Day 4: Combining Data (UNION & UNION ALL)

Operator Behavior Performance
UNION Combines result sets and removes duplicates. Slower (requires the engine to sort and filter data).
UNION ALL Combines result sets and keeps all duplicates. Faster (simply appends data without checking for uniqueness).

1. What are Set Operators?

While JOINs are used to combine columns horizontally (side-by-side), Set Operators like UNION are used to combine rows vertically (stacking them on top of each other). This is incredibly useful when you have similar data spread across multiple tables.

2. The Golden Rules of UNION

You cannot just stack any two random tables together. To use UNION or UNION ALL, your SELECT statements must strictly follow these three rules:

  1. Same Number of Columns: Every SELECT statement must ask for the exact same number of columns.
  2. Same Data Types & Order: The columns must have compatible data types, and they must be in the exact same order in all queries.
  3. ORDER BY at the End: You cannot use an ORDER BY clause in the middle of a UNION. It can only be placed at the very end of the final SELECT statement.

3. UNION vs UNION ALL Examples

Scenario:

Imagine you have two tables: CurrentEmployees and FormerEmployees. You need a single master list of all email addresses.

Using UNION (Removes Duplicates)

If an employee quit and was rehired (meaning their email is in both tables), UNION will only show their email once.

SELECT EmailAddress, Department FROM CurrentEmployees
UNION
SELECT EmailAddress, Department FROM FormerEmployees;

Using UNION ALL (Keeps Duplicates)

This will return every single row from both tables.
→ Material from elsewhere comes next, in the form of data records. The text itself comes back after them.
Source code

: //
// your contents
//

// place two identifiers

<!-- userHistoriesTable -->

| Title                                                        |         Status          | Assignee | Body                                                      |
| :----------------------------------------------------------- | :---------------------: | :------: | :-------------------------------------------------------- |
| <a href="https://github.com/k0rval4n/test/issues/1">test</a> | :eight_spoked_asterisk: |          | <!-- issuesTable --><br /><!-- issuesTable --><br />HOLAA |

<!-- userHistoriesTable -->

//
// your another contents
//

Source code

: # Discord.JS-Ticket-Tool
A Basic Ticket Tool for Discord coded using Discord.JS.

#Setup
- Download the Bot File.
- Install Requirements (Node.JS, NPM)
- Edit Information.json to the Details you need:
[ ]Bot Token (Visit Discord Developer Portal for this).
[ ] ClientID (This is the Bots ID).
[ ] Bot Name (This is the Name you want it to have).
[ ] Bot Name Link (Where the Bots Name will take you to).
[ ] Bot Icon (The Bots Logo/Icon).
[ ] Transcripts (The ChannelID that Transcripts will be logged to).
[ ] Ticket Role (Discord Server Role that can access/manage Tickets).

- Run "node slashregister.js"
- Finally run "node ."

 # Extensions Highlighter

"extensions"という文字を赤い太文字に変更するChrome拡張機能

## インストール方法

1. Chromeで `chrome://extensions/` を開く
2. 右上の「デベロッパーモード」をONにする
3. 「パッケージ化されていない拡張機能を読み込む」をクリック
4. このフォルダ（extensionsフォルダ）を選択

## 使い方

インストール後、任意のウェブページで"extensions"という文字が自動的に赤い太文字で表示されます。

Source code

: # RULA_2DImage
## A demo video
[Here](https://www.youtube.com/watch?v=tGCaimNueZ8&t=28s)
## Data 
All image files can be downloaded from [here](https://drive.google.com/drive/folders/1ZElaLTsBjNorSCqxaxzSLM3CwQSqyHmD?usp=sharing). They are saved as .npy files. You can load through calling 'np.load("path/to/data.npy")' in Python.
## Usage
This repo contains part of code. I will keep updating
If an email is in both tables, it will appear twice in your results.

SELECT EmailAddress, Department FROM CurrentEmployees
UNION ALL
SELECT EmailAddress, Department FROM FormerEmployees;

Applying ORDER BY Correctly

Notice how the ORDER BY is only written once, at the very end of the entire query.

SELECT FirstName, LastName, 'Active' AS Status FROM CurrentEmployees
UNION ALL
SELECT FirstName, LastName, 'Inactive' AS Status FROM FormerEmployees
ORDER BY LastName ASC; -- Placed at the very end!